* [Task description]
Output only this range of the data below: the line that contains "From the E-step" through the final line, both ends included, each retyped exactly.

* [Extracted data]
◇ ◇ ◇
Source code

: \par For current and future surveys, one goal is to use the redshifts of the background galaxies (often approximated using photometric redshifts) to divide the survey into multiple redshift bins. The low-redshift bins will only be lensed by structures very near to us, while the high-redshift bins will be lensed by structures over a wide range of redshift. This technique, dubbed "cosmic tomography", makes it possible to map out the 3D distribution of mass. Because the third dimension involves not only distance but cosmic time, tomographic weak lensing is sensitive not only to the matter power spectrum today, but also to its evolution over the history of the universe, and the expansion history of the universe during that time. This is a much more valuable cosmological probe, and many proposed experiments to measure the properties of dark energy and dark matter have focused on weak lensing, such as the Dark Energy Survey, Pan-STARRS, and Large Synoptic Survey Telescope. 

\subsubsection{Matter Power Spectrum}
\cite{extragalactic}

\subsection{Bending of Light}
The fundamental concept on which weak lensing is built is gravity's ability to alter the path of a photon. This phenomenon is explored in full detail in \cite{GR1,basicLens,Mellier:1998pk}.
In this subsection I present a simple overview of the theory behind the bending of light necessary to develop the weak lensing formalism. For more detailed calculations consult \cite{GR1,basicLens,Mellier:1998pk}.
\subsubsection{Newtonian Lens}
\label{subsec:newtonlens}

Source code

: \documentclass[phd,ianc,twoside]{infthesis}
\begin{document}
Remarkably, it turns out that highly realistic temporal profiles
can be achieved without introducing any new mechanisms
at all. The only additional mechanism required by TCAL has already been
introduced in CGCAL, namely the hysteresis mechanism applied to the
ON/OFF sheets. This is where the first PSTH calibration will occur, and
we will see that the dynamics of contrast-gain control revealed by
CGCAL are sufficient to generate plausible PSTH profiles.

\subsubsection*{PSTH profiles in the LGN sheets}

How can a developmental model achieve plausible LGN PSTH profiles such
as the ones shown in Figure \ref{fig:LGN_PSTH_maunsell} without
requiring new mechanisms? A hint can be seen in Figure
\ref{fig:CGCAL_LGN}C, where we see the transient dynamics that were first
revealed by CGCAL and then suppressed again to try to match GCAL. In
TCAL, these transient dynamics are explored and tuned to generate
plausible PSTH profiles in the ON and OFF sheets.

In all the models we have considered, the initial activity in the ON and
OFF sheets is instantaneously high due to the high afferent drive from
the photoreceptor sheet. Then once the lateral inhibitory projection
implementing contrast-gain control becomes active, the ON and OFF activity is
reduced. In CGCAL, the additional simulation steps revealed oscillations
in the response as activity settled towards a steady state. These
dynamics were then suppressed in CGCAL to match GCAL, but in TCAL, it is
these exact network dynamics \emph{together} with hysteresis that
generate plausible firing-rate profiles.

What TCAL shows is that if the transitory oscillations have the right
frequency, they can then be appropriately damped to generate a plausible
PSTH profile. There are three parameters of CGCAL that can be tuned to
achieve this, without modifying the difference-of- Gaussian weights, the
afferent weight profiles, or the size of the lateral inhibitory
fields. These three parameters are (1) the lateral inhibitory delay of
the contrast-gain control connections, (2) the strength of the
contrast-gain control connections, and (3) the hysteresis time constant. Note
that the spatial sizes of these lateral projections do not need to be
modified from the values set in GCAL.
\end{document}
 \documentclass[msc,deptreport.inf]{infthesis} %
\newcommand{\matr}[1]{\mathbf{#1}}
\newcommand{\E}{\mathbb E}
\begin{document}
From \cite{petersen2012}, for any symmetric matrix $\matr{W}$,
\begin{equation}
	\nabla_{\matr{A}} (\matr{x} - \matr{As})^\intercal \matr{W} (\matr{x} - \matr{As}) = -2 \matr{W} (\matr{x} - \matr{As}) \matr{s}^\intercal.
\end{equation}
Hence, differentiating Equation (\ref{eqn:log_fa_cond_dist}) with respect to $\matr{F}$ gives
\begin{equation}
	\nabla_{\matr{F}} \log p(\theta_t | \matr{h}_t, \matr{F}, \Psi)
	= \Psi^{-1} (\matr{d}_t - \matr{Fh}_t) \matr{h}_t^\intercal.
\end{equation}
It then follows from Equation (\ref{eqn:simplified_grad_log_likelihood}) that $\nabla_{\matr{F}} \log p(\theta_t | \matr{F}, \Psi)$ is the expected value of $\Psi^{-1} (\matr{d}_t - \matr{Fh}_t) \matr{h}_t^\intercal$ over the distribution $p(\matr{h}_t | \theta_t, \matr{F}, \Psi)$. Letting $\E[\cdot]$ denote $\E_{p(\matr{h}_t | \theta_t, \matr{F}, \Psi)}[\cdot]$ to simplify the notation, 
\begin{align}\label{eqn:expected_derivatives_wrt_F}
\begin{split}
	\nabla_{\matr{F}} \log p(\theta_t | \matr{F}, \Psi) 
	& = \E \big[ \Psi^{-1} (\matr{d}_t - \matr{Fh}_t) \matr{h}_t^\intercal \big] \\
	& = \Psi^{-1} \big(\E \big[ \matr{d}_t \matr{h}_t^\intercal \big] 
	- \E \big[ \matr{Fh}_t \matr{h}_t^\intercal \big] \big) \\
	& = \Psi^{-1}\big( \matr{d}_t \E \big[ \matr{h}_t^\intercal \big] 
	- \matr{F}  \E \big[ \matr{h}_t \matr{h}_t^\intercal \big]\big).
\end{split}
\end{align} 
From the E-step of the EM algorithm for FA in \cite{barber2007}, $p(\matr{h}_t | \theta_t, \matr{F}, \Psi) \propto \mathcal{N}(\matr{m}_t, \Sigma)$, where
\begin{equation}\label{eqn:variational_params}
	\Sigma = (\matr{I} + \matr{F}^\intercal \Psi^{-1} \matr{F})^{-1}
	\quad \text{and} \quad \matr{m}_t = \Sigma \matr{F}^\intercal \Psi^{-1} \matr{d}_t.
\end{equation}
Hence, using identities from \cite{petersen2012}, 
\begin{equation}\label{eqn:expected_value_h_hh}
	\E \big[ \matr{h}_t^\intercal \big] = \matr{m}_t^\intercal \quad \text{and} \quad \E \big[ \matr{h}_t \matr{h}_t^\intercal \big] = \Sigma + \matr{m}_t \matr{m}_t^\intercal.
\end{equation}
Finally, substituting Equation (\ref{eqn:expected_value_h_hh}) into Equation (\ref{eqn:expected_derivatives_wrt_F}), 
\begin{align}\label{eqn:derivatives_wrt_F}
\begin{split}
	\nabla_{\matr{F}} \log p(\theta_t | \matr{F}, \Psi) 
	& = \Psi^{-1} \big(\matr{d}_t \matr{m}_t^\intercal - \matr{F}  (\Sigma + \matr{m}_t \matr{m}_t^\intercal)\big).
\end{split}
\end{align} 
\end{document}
◇ ◇ ◇
* [Exercise solution]
From the E-step of the EM algorithm for FA in \cite{barber2007}, $p(\matr{h}_t | \theta_t, \matr{F}, \Psi) \propto \mathcal{N}(\matr{m}_t, \Sigma)$, where
\begin{equation}\label{eqn:variational_params}
	\Sigma = (\matr{I} + \matr{F}^\intercal \Psi^{-1} \matr{F})^{-1}
	\quad \text{and} \quad \matr{m}_t = \Sigma \matr{F}^\intercal \Psi^{-1} \matr{d}_t.
\end{equation}
Hence, using identities from \cite{petersen2012}, 
\begin{equation}\label{eqn:expected_value_h_hh}
	\E \big[ \matr{h}_t^\intercal \big] = \matr{m}_t^\intercal \quad \text{and} \quad \E \big[ \matr{h}_t \matr{h}_t^\intercal \big] = \Sigma + \matr{m}_t \matr{m}_t^\intercal.
\end{equation}
Finally, substituting Equation (\ref{eqn:expected_value_h_hh}) into Equation (\ref{eqn:expected_derivatives_wrt_F}), 
\begin{align}\label{eqn:derivatives_wrt_F}
\begin{split}
	\nabla_{\matr{F}} \log p(\theta_t | \matr{F}, \Psi) 
	& = \Psi^{-1} \big(\matr{d}_t \matr{m}_t^\intercal - \matr{F}  (\Sigma + \matr{m}_t \matr{m}_t^\intercal)\big).
\end{split}
\end{align} 
\end{document}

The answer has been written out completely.